News Articles

Church’s youth form bond with inner-city New Orleans

NEW ORLEANS (BP)–The youth group felt a bit uneasy about the new surroundings into which they had just been released. They huddled together in groups of four or five, moving from house to house, praying quietly as the loud music thumped away in the background. Their first experience with a wake was one that they will not soon forget.
“Little Ray,” a young man in his early 20s, had died of gunshot wounds the week before and now the homes of North Rocheblave and St. Roch in inner-city New Orleans were alive with activity. The mood of the neighborhood was both surprising and disturbing for the youth of Ferris Avenue Baptist Church of Waxahachie, Texas, who were there on their summer mission trip.
“I was initially scared because of what we had been told about the community,” said Josh Shoemaker, a Waxahachie ninth grader. “It shocked me that they were having a party after someone had just been buried. It looked like it was just a regular part of daily life for them.”
But after just two days spent ministering to the families of the district, the 27 “missionaries” now shared a special kinship to the people living in the community.

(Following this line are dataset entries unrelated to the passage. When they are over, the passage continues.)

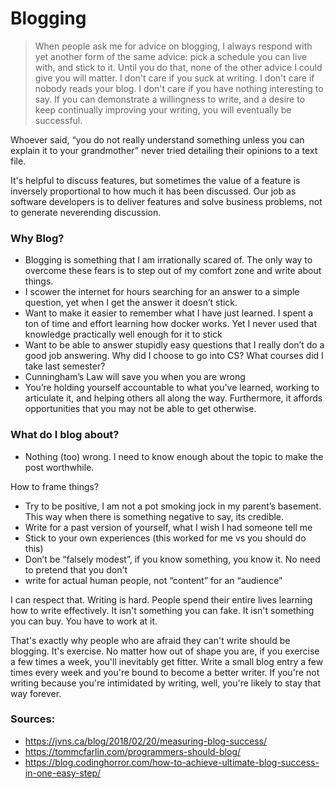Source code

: # Blogging

> When people ask me for advice on blogging, I always respond with yet another form of the same advice: pick a schedule you can live with, and stick to it. Until you do that, none of the other advice I could give you will matter. I don't care if you suck at writing. I don't care if nobody reads your blog. I don't care if you have nothing interesting to say. If you can demonstrate a willingness to write, and a desire to keep continually improving your writing, you will eventually be successful.

Whoever said, “you do not really understand something unless you can explain it to your grandmother” never tried detailing their opinions to a text file.

It's helpful to discuss features, but sometimes the value of a feature is inversely proportional to how much it has been discussed. Our job as software developers is to deliver features and solve business problems, not to generate neverending discussion.

### Why Blog?

-   Blogging is something that I am irrationally scared of. The only way to overcome these fears is to step out of my comfort zone and write about things.
-   I scower the internet for hours searching for an answer to a simple question, yet when I get the answer it doesn’t stick.
-   Want to make it easier to remember what I have just learned. I spent a ton of time and effort learning how docker works. Yet I never used that knowledge practically well enough for it to stick
-   Want to be able to answer stupidly easy questions that I really don’t do a good job answering. Why did I choose to go into CS? What courses did I take last semester?
-   Cunningham’s Law will save you when you are wrong
-   You’re holding yourself accountable to what you’ve learned, working to articulate it, and helping others all along the way. Furthermore, it affords opportunities that you may not be able to get otherwise.

### What do I blog about?

-   Nothing (too) wrong. I need to know enough about the topic to make the post worthwhile.

How to frame things?

-   Try to be positive, I am not a pot smoking jock in my parent’s basement. This way when there is something negative to say, its credible.
-   Write for a past version of yourself, what I wish I had someone tell me
-   Stick to your own experiences (this worked for me vs you should do this)
-   Don’t be “falsely modest”, if you know something, you know it. No need to pretend that you don't
-   write for actual human people, not “content” for an “audience”

I can respect that. Writing is hard. People spend their entire lives learning how to write effectively. It isn't something you can fake. It isn't something you can buy. You have to work at it.

That's exactly why people who are afraid they can't write should be blogging. It's exercise. No matter how out of shape you are, if you exercise a few times a week, you'll inevitably get fitter. Write a small blog entry a few times every week and you're bound to become a better writer. If you're not writing because you're intimidated by writing, well, you're likely to stay that way forever.

### Sources:

-   <https://jvns.ca/blog/2018/02/20/measuring-blog-success/>
-   <https://tommcfarlin.com/programmers-should-blog/>
-   <https://blog.codinghorror.com/how-to-achieve-ultimate-blog-success-in-one-easy-step/>

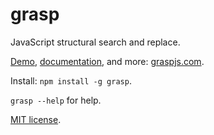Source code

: grasp
====
JavaScript structural search and replace.

[Demo](http://graspjs.com#demo), [documentation](http://graspjs.com/docs/), and more: [graspjs.com](http://graspjs.com).

Install: `npm install -g grasp`.

`grasp --help` for help.

[MIT license](https://github.com/gkz/grasp/blob/master/LICENSE).
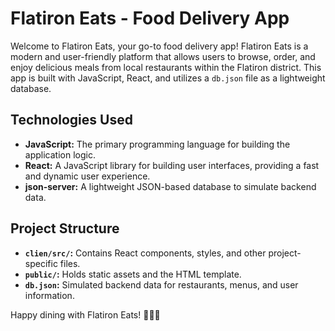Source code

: # Flatiron Eats - Food Delivery App

Welcome to Flatiron Eats, your go-to food delivery app! Flatiron Eats is a modern and user-friendly platform that allows users to browse, order, and enjoy delicious meals from local restaurants within the Flatiron district. This app is built with JavaScript, React, and utilizes a `db.json` file as a lightweight database.

## Technologies Used

- **JavaScript:** The primary programming language for building the application logic.
- **React:** A JavaScript library for building user interfaces, providing a fast and dynamic user experience.
- **json-server:** A lightweight JSON-based database to simulate backend data.

## Project Structure

- **`clien/src/`:** Contains React components, styles, and other project-specific files.
- **`public/`:** Holds static assets and the HTML template.
- **`db.json`:** Simulated backend data for restaurants, menus, and user information.


Happy dining with Flatiron Eats! 🍔🥗🍰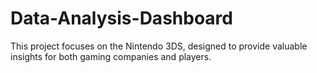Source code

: # Data-Analysis-Dashboard
This project focuses on the Nintendo 3DS, designed to provide valuable insights for both gaming companies and players.
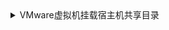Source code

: <details>
<summary>
VMware虚拟机挂载宿主机共享目录
</summary>

* 在Linux中安装vm-tools<br>
  <code>suduo yum install -y open-vm-tools open-vm-tools-desktop</code>
* 查看共享的目录<br><code>vmware-hgfsclient<code>
* 执行命令挂载目录
mount -t fuse.vmhgfs-fuse .host:/ /mnt/hgfs -o allow_other,nonempty
* 修改数据令系统启动时自动挂载
vim /etc/fstab  
* 在末尾另起一行 添加:  
.host:/ /mnt/hgfs fuse.vmhgfs-fuse allow_other 0 0
* 再次挂载目录
vmhgfs-fuse .host:/ /mnt/hgfs -o allow_other,nonempty
* 建立软连接
ln -s /mnt/hgfs /www/work

</details>
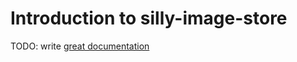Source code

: # Introduction to silly-image-store

TODO: write [great documentation](http://jacobian.org/writing/what-to-write/)
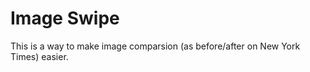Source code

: Image Swipe
=====

This is a way to make image comparsion (as before/after on New York Times) easier.
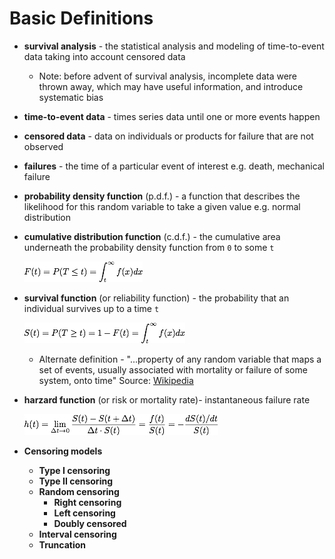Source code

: # Basic Definitions

- **survival analysis** - the statistical analysis and modeling of time-to-event
  data taking into account censored data
    - Note: before advent of survival analysis, incomplete data were thrown
      away, which may have useful information, and introduce systematic bias
- **time-to-event data** - times series data until one or more events happen
- **censored data** - data on individuals or products for failure that are not
  observed
- **failures** - the time of a particular event of interest e.g. death,
  mechanical failure
- **probability density function** (p.d.f.) - a function that describes the
  likelihood for this random variable to take a given value e.g. normal
  distribution
- **cumulative distribution function** (c.d.f.) - the cumulative area
  underneath the probability density function from `0` to some `t`

  ![Cumulative distribution function](images/cdf.png)

- **survival function** (or reliability function) - the probability that an
  individual survives up to a time `t`

  ![Survival function](images/survival.png)

    - Alternate definition - "...property of any random variable that maps a
      set of events, usually associated with mortality or failure of some
      system, onto time" Source: [Wikipedia][survival]

- **harzard function** (or risk or mortality rate)- instantaneous failure rate

  ![Hazard function](images/hazard.png)

- **Censoring models**
    - **Type I censoring**
    - **Type II censoring**
    - **Random censoring**
        - **Right censoring**
        - **Left censoring**
        - **Doubly censored**
    - **Interval censoring**
    - **Truncation**

[survival]: https://en.wikipedia.org/wiki/Survival_function
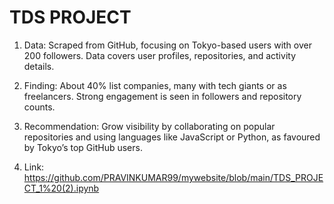 # TDS PROJECT
1.	Data: Scraped from GitHub, focusing on Tokyo-based users with over 200 followers. Data covers user profiles, repositories, and activity details.
2.	Finding: About 40% list companies, many with tech giants or as freelancers. Strong engagement is seen in followers and repository counts.
3.	Recommendation: Grow visibility by collaborating on popular repositories and using languages like JavaScript or Python, as favoured by Tokyo’s top GitHub users.

4.	Link: https://github.com/PRAVINKUMAR99/mywebsite/blob/main/TDS_PROJECT_1%20(2).ipynb
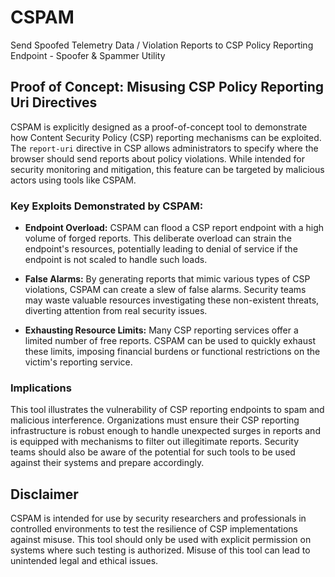 # CSPAM
Send Spoofed Telemetry Data / Violation Reports to CSP Policy Reporting Endpoint - Spoofer &amp; Spammer Utility

## Proof of Concept: Misusing CSP Policy Reporting Uri Directives

CSPAM is explicitly designed as a proof-of-concept tool to demonstrate how Content Security Policy (CSP) reporting mechanisms can be exploited. The `report-uri` directive in CSP allows administrators to specify where the browser should send reports about policy violations. While intended for security monitoring and mitigation, this feature can be targeted by malicious actors using tools like CSPAM.

### Key Exploits Demonstrated by CSPAM:

- **Endpoint Overload:** CSPAM can flood a CSP report endpoint with a high volume of forged reports. This deliberate overload can strain the endpoint's resources, potentially leading to denial of service if the endpoint is not scaled to handle such loads.

- **False Alarms:** By generating reports that mimic various types of CSP violations, CSPAM can create a slew of false alarms. Security teams may waste valuable resources investigating these non-existent threats, diverting attention from real security issues.

- **Exhausting Resource Limits:** Many CSP reporting services offer a limited number of free reports. CSPAM can be used to quickly exhaust these limits, imposing financial burdens or functional restrictions on the victim's reporting service.

### Implications

This tool illustrates the vulnerability of CSP reporting endpoints to spam and malicious interference. Organizations must ensure their CSP reporting infrastructure is robust enough to handle unexpected surges in reports and is equipped with mechanisms to filter out illegitimate reports. Security teams should also be aware of the potential for such tools to be used against their systems and prepare accordingly.

## Disclaimer

CSPAM is intended for use by security researchers and professionals in controlled environments to test the resilience of CSP implementations against misuse. This tool should only be used with explicit permission on systems where such testing is authorized. Misuse of this tool can lead to unintended legal and ethical issues.
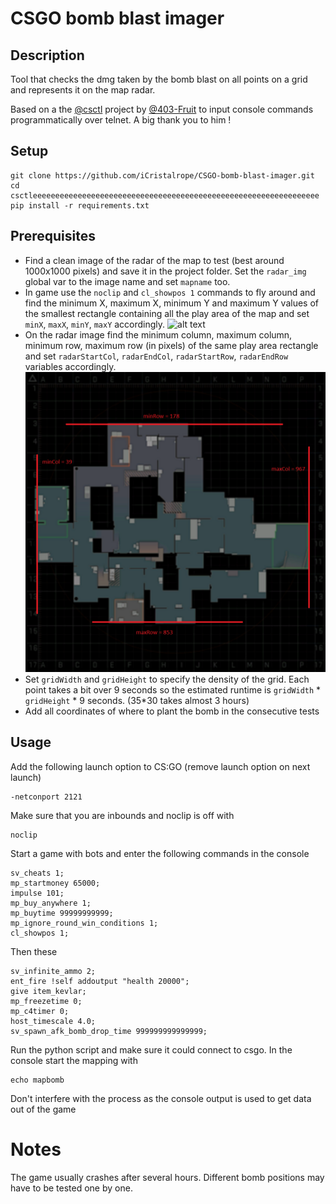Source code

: # CSGO bomb blast imager
## Description
Tool that checks the dmg taken by the bomb blast on all points on a grid and represents it on the map radar.

Based on a the [@csctl](https://github.com/403-Fruit/csctl) project by [@403-Fruit](https://github.com/403-Fruit) to input console commands programmatically over telnet. A big thank you to him !

## Setup
    git clone https://github.com/iCristalrope/CSGO-bomb-blast-imager.git
    cd csctleeeeeeeeeeeeeeeeeeeeeeeeeeeeeeeeeeeeeeeeeeeeeeeeeeeeeeeeeeeeeeee
    pip install -r requirements.txt

## Prerequisites
- Find a clean image of the radar of the map to test (best around 1000x1000 pixels) and save it in the project folder. Set the `radar_img` global var to the image name and set `mapname` too.
- In game use the `noclip` and `cl_showpos 1` commands to fly around and find the minimum X, maximum X, minimum Y and maximum Y values of the smallest rectangle containing all the play area of the map and set `minX`, `maxX`, `minY`, `maxY` accordingly. 
  ![alt text](doc/ingame.png "Flying to find the in-game coordinates that define the play area")
- On the radar image find the minimum column, maximum column, minimum row, maximum row (in pixels) of the same play area rectangle and set `radarStartCol`, `radarEndCol`, `radarStartRow`, `radarEndRow` variables accordingly.
  ![alt text](doc/cache.png "Finding rows & columns that bound the play area")
- Set `gridWidth` and `gridHeight` to specify the density of the grid. Each point takes a bit over 9 seconds so the estimated runtime is `gridWidth` * `gridHeight` * 9 seconds. (35*30 takes almost 3 hours)
- Add all coordinates of where to plant the bomb in the consecutive tests

## Usage
Add the following launch option to CS:GO  (remove launch option on next launch)

    -netconport 2121  

Make sure that you are inbounds and noclip is off with

    noclip

Start a game with bots and enter the following commands in the console

    sv_cheats 1;
    mp_startmoney 65000;
    impulse 101;
    mp_buy_anywhere 1;
    mp_buytime 99999999999;
    mp_ignore_round_win_conditions 1;
    cl_showpos 1;

Then these

    sv_infinite_ammo 2;
    ent_fire !self addoutput "health 20000";
    give item_kevlar;
    mp_freezetime 0;
    mp_c4timer 0;
    host_timescale 4.0;
    sv_spawn_afk_bomb_drop_time 999999999999999;
    
Run the python script and make sure it could connect to csgo.
In the console start the mapping with 
    
    echo mapbomb
    
Don't interfere with the process as the console output is used to get data out of the game


# Notes
The game usually crashes after several hours. Different bomb positions may have to be tested one by one.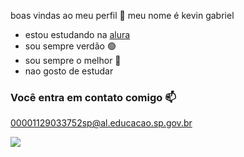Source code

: boas vindas ao meu perfil 💚
meu nome é kevin gabriel  
- estou estudando na [alura](https://www.alura.com.br)
- sou sempre verdão  🟢
- sou sempre o melhor 🐐
- nao gosto de estudar

### Você entra em contato comigo 📫

00001129033752sp@al.educacao.sp.gov.br

![](https://media1.tenor.com/m/Em5BxiSLDNgAAAAd/dancinha-comemorando.gif)
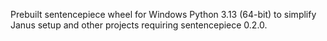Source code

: Prebuilt sentencepiece wheel for Windows Python 3.13 (64-bit) to simplify Janus setup and other projects requiring sentencepiece 0.2.0.


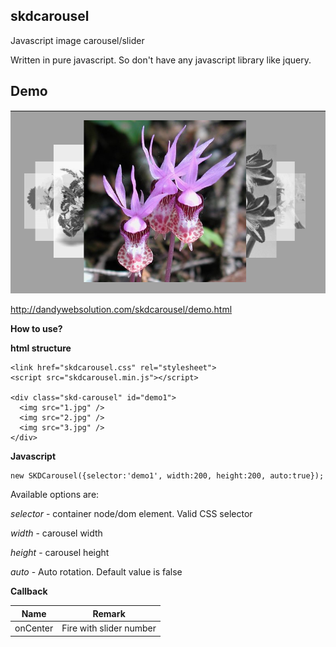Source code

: skdcarousel
-----------
Javascript image carousel/slider

Written in pure javascript. So don't have any javascript library like jquery.

Demo
-----
<img src="demo.png" />

http://dandywebsolution.com/skdcarousel/demo.html

**How to use?**

**html structure**
    
    <link href="skdcarousel.css" rel="stylesheet">
    <script src="skdcarousel.min.js"></script>
    
    <div class="skd-carousel" id="demo1">
      <img src="1.jpg" />
      <img src="2.jpg" />
      <img src="3.jpg" />
    </div>

**Javascript**

    new SKDCarousel({selector:'demo1', width:200, height:200, auto:true});
    
Available options are:

*selector* - container node/dom element. Valid CSS selector

*width* - carousel width

*height* - carousel height

*auto* - Auto rotation. Default value is false



**Callback**

| Name                   | Remark  |
| ------------- |:-------------:|
| onCenter      |  Fire with slider number | 


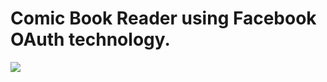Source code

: <h1>Comic Book Reader using Facebook OAuth technology.</h1>

<img src="https://media.giphy.com/media/2MhP7sohEJxKo2yoz9/giphy.gif"/>
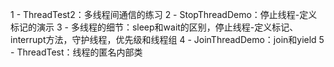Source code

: 1 - ThreadTest2：多线程间通信的练习
2 - StopThreadDemo：停止线程-定义标记的演示
3 - 多线程的细节：sleep和wait的区别，停止线程-定义标记、interrupt方法，守护线程，优先级和线程组
4 - JoinThreadDemo：join和yield
5 - ThreadTest：线程的匿名内部类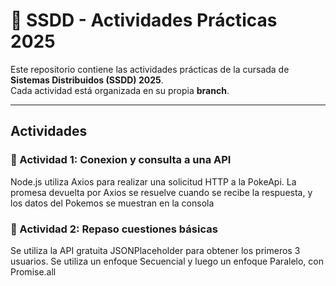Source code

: # 💫 SSDD - Actividades Prácticas 2025

Este repositorio contiene las actividades prácticas de la cursada de **Sistemas Distribuidos (SSDD) 2025**.  
Cada actividad está organizada en su propia **branch**.

---

## Actividades

### 💫 Actividad 1: Conexion y consulta a una API

Node.js utiliza Axios para realizar una solicitud HTTP a la PokeApi. La promesa devuelta por Axios se resuelve cuando se recibe la respuesta, y los datos del Pokemos se muestran en la consola

### 💫 Actividad 2: Repaso cuestiones básicas

Se utiliza la API gratuita JSONPlaceholder para obtener los primeros 3 usuarios. Se utiliza un enfoque Secuencial y luego un enfoque Paralelo, con Promise.all
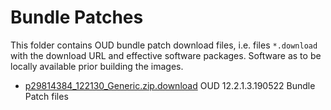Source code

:# Bundle Patches

This folder contains OUD bundle patch download files, i.e. files `*.download` with the download URL and effective software packages. Software as to be locally available prior building the images.

- [p29814384_122130_Generic.zip.download](p29814384_122130_Generic.zip.download) OUD 12.2.1.3.190522 Bundle Patch files
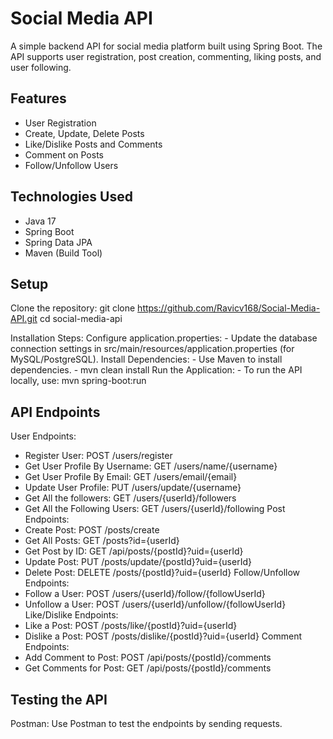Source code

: # Social Media API

A simple backend API for social media platform built using Spring Boot. The API supports user registration, post creation, commenting, liking posts, and user following.

## Features
- User Registration
- Create, Update, Delete Posts
- Like/Dislike Posts and Comments
- Comment on Posts
- Follow/Unfollow Users

## Technologies Used
- Java 17
- Spring Boot
- Spring Data JPA
- Maven (Build Tool)

## Setup
Clone the repository:
git clone https://github.com/Ravicv168/Social-Media-API.git
cd social-media-api

Installation Steps:
Configure application.properties: 
    - Update the database connection settings in src/main/resources/application.properties (for MySQL/PostgreSQL).
Install Dependencies:
    - Use Maven to install dependencies.
        -  mvn clean install
Run the Application:
    - To run the API locally, use: mvn spring-boot:run

## API Endpoints
User Endpoints:
 - Register User: POST /users/register
 - Get User Profile By Username: GET /users/name/{username}
 - Get User Profile By Email: GET /users/email/{email}
 - Update User Profile: PUT /users/update/{username}
 - Get All the followers: GET /users/{userId}/followers
 - Get All the Following Users: GET /users/{userId}/following
Post Endpoints:
 - Create Post: POST /posts/create
 - Get All Posts: GET /posts?id={userId}
 - Get Post by ID: GET /api/posts/{postId}?uid={userId}
 - Update Post: PUT /posts/update/{postId}?uid={userId}
 - Delete Post: DELETE /posts/{postId}?uid={userId}
Follow/Unfollow Endpoints:
 - Follow a User: POST /users/{userId}/follow/{followUserId}
 - Unfollow a User: POST /users/{userId}/unfollow/{followUserId}
Like/Dislike Endpoints:
 - Like a Post: POST /posts/like/{postId}?uid={userId}
 - Dislike a Post: POST /posts/dislike/{postId}?uid={userId}
Comment Endpoints:
 - Add Comment to Post: POST /api/posts/{postId}/comments
 - Get Comments for Post: GET /api/posts/{postId}/comments

## Testing the API
Postman: Use Postman to test the endpoints by sending requests.
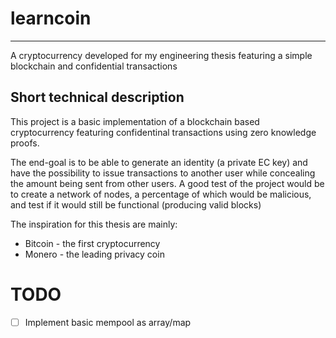 # learncoin

---

A cryptocurrency developed for my engineering thesis featuring a simple blockchain and confidential transactions

## Short technical description
This project is a basic implementation of a blockchain based cryptocurrency featuring confidentinal transactions using zero knowledge proofs.

The end-goal is to be able to generate an identity (a private EC key) and have the possibility to issue transactions to another user while concealing the amount being sent from other users. A good test of the project would be to create a network of nodes, a percentage of which would be malicious, and test if it would still be functional (producing valid blocks)

The inspiration for this thesis are mainly:
* Bitcoin - the first cryptocurrency
* Monero - the leading privacy coin

# TODO
- [ ] Implement basic mempool as array/map
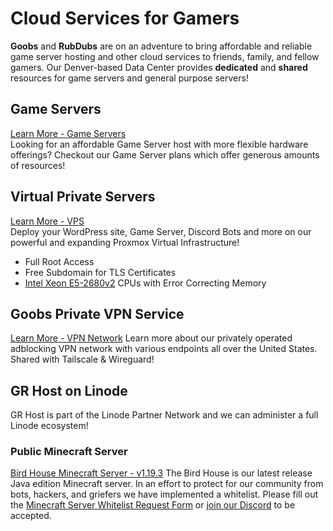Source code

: # Cloud Services for Gamers
**Goobs** and **RubDubs** are on an adventure to bring affordable and reliable game server hosting and other cloud services to friends, family, and fellow gamers. Our Denver-based Data Center provides **dedicated** and **shared** resources for game servers and general purpose servers!

## Game Servers
[Learn More - Game Servers](https://grhost.net/pages/services/game_servers)    
Looking for an affordable Game Server host with more flexible hardware offerings? Checkout our Game Server plans which offer generous amounts of resources!

## Virtual Private Servers
[Learn More - VPS](https://grhost.net/pages/services/grcloud)   
Deploy your WordPress site, Game Server, Discord Bots and more on our powerful and expanding Proxmox Virtual Infrastructure! 
- Full Root Access
- Free Subdomain for TLS Certificates
- [Intel Xeon E5-2680v2](https://ark.intel.com/content/www/us/en/ark/products/75277/intel-xeon-processor-e52680-v2-25m-cache-2-80-ghz.html) CPUs with Error Correcting Memory

## Goobs Private VPN Service
[Learn More - VPN Network](https://grhost.net/pages/services/vpn-network) 
Learn more about our privately operated adblocking VPN network with various endpoints all over the United States. Shared with Tailscale & Wireguard!

## GR Host on Linode
GR Host is part of the Linode Partner Network and we can administer a full Linode ecosystem!

### Public Minecraft Server
[Bird House Minecraft Server - v1.19.3](https://grhost.net/pages/bird-house)
The Bird House is our latest release Java edition Minecraft server. In an effort to protect for our community from bots, hackers, and griefers we have implemented a whitelist. 
Please fill out the [Minecraft Server Whitelist Request Form](https://forms.gle/F55r8R9o7VSUUR9MA) or [join our Discord](https://discord.gg/8mPhWns7bx) to be accepted.     

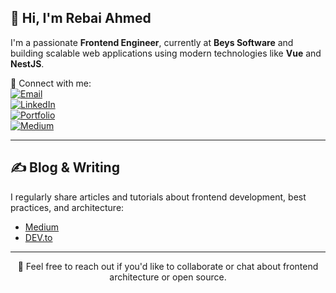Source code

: ## 👋 Hi, I'm Rebai Ahmed

I'm a passionate **Frontend Engineer**, currently at **Beys Software** and building scalable web applications using modern technologies like **Vue** and **NestJS**.

🔗 Connect with me:  
[![Email](https://img.shields.io/badge/Email-rebai.ahmed@outlook.com-red?style=flat-square&logo=gmail&logoColor=white)](mailto:rebai.ahmed@outlook.com)  
[![LinkedIn](https://img.shields.io/badge/LinkedIn-rebaiahmed-blue?style=flat-square&logo=linkedin)](https://www.linkedin.com/in/rebaiahmed/)  
[![Portfolio](https://img.shields.io/badge/Portfolio-Website-informational?style=flat-square&logo=google-chrome&logoColor=white)](https://rebaiahmed.github.io/)  
[![Medium](https://img.shields.io/badge/Blog-Medium-black?style=flat-square&logo=medium)](https://medium.com/@ahmedrebai)

---

## ✍️ Blog & Writing

I regularly share articles and tutorials about frontend development, best practices, and architecture:

- [Medium](https://medium.com/@ahmedrebai)  
- [DEV.to](https://dev.to/rebaiahmed)

---

<p align="center">💬 Feel free to reach out if you'd like to collaborate or chat about frontend architecture or open source.</p>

They gladly talked about their experiences as they smiled, fought back tears, and told of the joy they had experienced on North Rocheblave Avenue in inner-city New Orleans — after having being placed there very unexpectedly.
New Orleans Baptist Theological Seminary hosted the group, led by youth minister Cory Hines, during the week of June 27-July 3. They were part of a contingent of four churches that sent youth and chaperones to New Orleans through the organization Youth on Mission, which arranges summer mission trips nationally for church youth groups.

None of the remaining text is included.